Agriculture Diploma student and Hartpury Student Ambassador, James Pottow, scooped two awards at the ceremony - the Ensor Cup for the Top Diploma Land-based Student and the Court Farm Contractors’ Trophy for the Top Diploma Agriculture, Farm Mechanisation and Game Student.

He said: “It’s good to have your achievements and hard work recognised and I’m now looking forward to my next challenge, studying applied farm management at university. I’d like to go into a career in nutrition and breeding consultancy.

“I’m going to miss Hartpury, especially after a really good final year, when I moved from the Subsidiary Diploma on to the Diploma Agriculture. We were only a small group and we were mixed in with the third year students. It was great to be able to bounce off each other and the lecturers have been great.”

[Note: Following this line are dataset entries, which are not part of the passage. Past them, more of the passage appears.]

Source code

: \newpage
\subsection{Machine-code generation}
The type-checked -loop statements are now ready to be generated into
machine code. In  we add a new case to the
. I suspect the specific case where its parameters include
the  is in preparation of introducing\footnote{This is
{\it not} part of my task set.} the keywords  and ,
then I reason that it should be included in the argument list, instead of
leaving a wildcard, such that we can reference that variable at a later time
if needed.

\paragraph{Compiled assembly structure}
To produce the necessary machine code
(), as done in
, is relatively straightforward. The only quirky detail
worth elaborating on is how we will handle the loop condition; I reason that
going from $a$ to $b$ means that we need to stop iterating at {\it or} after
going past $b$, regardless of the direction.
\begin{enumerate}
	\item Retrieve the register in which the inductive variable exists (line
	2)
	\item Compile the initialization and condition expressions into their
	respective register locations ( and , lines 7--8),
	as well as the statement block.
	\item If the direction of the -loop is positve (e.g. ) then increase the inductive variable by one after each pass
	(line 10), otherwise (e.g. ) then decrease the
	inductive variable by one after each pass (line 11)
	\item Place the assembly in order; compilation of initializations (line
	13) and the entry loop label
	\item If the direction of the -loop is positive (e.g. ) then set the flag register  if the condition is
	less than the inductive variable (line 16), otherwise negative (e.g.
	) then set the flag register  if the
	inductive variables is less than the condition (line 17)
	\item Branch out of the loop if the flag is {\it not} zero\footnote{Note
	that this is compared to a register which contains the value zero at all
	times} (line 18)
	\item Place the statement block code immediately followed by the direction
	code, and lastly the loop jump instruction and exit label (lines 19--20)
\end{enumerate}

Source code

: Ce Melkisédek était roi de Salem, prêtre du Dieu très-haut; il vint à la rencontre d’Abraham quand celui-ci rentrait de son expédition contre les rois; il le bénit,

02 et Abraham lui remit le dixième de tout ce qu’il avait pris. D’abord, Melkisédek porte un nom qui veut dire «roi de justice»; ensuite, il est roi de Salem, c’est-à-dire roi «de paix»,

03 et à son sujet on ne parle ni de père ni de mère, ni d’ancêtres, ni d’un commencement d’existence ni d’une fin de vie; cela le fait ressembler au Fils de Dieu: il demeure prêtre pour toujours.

Hartpury Principal, Russell Marchant, said: “It is always such a privilege to be able to share in our students’ successes and join parents, guests and staff in congratulating them for their hard work and achievements on this very special day.

“At Hartpury, students get all the support and care they need as individuals to achieve their academic and sporting potential and to develop as people. Many of them will now progress to university study while others will be taking their first steps on the path to a dream career. Whatever path they choose, they carry the Hartpury name with them and we are proud they continue to have a major stake in our success.”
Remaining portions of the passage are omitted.